Package format (package.yaml):

name:                my-package
version:             0.1.0.0
dependencies:
- core >= 0.1 && < 1.0
executables:
  my-package:
    main: Main.mon
    source-dirs: src

4.7 Other Compiler Modules

File	Purpose
`env.c/h`	Symbol table (hash map), entry kinds (VAR, FUNC, BUILTIN, LAYOUT, MACRO, MODULE)
`pmatch.c/h`	Pattern-match compilation: coverage checking, clause desugaring to if/case chains
`macro.c/h`	Macro expansion (define-macro, syntax-rules)
`features.c/h`	Conditional compilation via `#+TAG` / `#---` directives, `features` global
`cli.c/h`	CLI argument parsing, help text
`repl.c/h`	Interactive REPL with readline support
`typst_emit.c/h`	AST → Typst math document → PDF pipeline
`main.c`	Entry point, pipeline orchestration, LLVM module management

5. Syntax: S-Expressions and Wisp

Every construct can be written in two equivalent forms:

;; S-expression form
(define [var :: Int] 3)
(define (square [x :: Int] -> Int) (* x x))

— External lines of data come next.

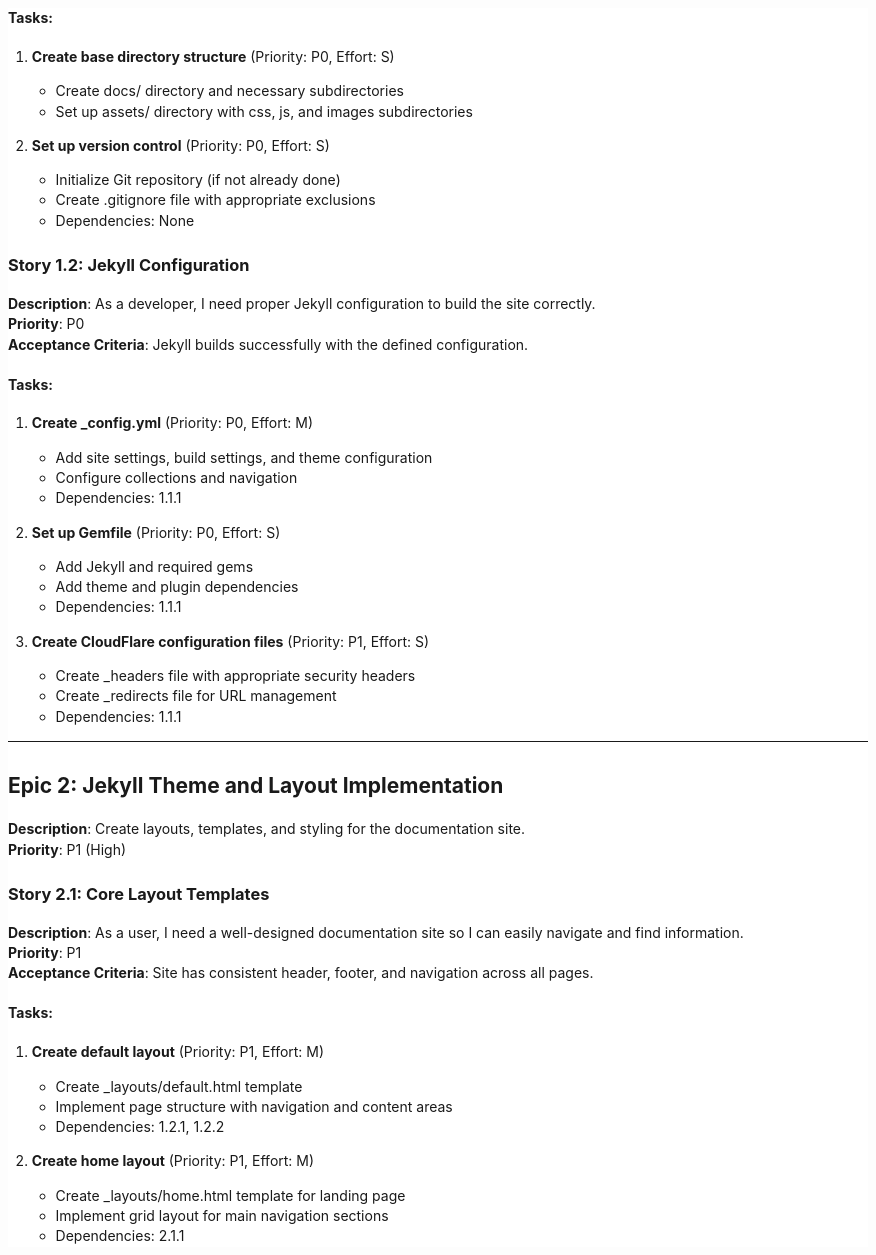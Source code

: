 #### Tasks:
1. **Create base directory structure** (Priority: P0, Effort: S)
   - Create docs/ directory and necessary subdirectories
   - Set up assets/ directory with css, js, and images subdirectories

2. **Set up version control** (Priority: P0, Effort: S)
   - Initialize Git repository (if not already done)
   - Create .gitignore file with appropriate exclusions
   - Dependencies: None

### Story 1.2: Jekyll Configuration
**Description**: As a developer, I need proper Jekyll configuration to build the site correctly.  
**Priority**: P0  
**Acceptance Criteria**: Jekyll builds successfully with the defined configuration.

#### Tasks:
1. **Create _config.yml** (Priority: P0, Effort: M)
   - Add site settings, build settings, and theme configuration
   - Configure collections and navigation
   - Dependencies: 1.1.1

2. **Set up Gemfile** (Priority: P0, Effort: S)
   - Add Jekyll and required gems
   - Add theme and plugin dependencies
   - Dependencies: 1.1.1

3. **Create CloudFlare configuration files** (Priority: P1, Effort: S)
   - Create _headers file with appropriate security headers
   - Create _redirects file for URL management
   - Dependencies: 1.1.1

---

## Epic 2: Jekyll Theme and Layout Implementation
**Description**: Create layouts, templates, and styling for the documentation site.  
**Priority**: P1 (High)

### Story 2.1: Core Layout Templates
**Description**: As a user, I need a well-designed documentation site so I can easily navigate and find information.  
**Priority**: P1  
**Acceptance Criteria**: Site has consistent header, footer, and navigation across all pages.

#### Tasks:
1. **Create default layout** (Priority: P1, Effort: M)
   - Create _layouts/default.html template
   - Implement page structure with navigation and content areas
   - Dependencies: 1.2.1, 1.2.2

2. **Create home layout** (Priority: P1, Effort: M)
   - Create _layouts/home.html template for landing page
   - Implement grid layout for main navigation sections
   - Dependencies: 2.1.1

;; Wisp form (identical semantics)
define var :: Int 3
define square :: Int -> Int
  x -> x * x

;; Parenthesized headers are also valid in bare Wisp define form.
define (firstItem [n : Int] [xs : Arr] -> Int)
  _ []     -> 0
  n [x|xs] -> x

See how_to/Syntax.mon for comprehensive examples.

Wisp Sugar Notes

Typed value define sugar: define x :: Int 42 is Wisp sugar for the Lisp-layer (define [x :: Int] 42). Bracketed define [x :: Int] 42 and define [x : Int] 42 remain valid.
Signature clause sugar: define square :: Int -> Int followed by x -> x * x binds x as the parameter and expands to a normal named-parameter function. Pattern clauses with _, literals, [], [x|xs], or guards remain pattern clauses.
Parenthesized Wisp define headers: define (f [x : Int] -> Int) is accepted without wrapping the whole form in parentheses, so Wisp can reuse Lisp-style function headers directly.
Path values: valid Unix path tokens such as ~/xos/projects/c/monadc/context/ are first-class Path values in Wisp and Lisp forms.
?-sugar (method-call): (contains? var arg) transforms to (var contains? arg) when var is an untyped identifier. Workaround: annotate the variable (define [s :: Set] ...) or use a literal first arg.
!-sugar (mutation): (conj! var arg) → (var conj! arg). Same constraints and workaround as ?-sugar.
Pipe sugar: x |> f |> g chains as (g (f x)). Wisp uses the arity table for grouping.
Inline if/then/else: if expr then stuff else stuff (Form 3) and multiline if expr then stuff else stuff (Form 2) both work.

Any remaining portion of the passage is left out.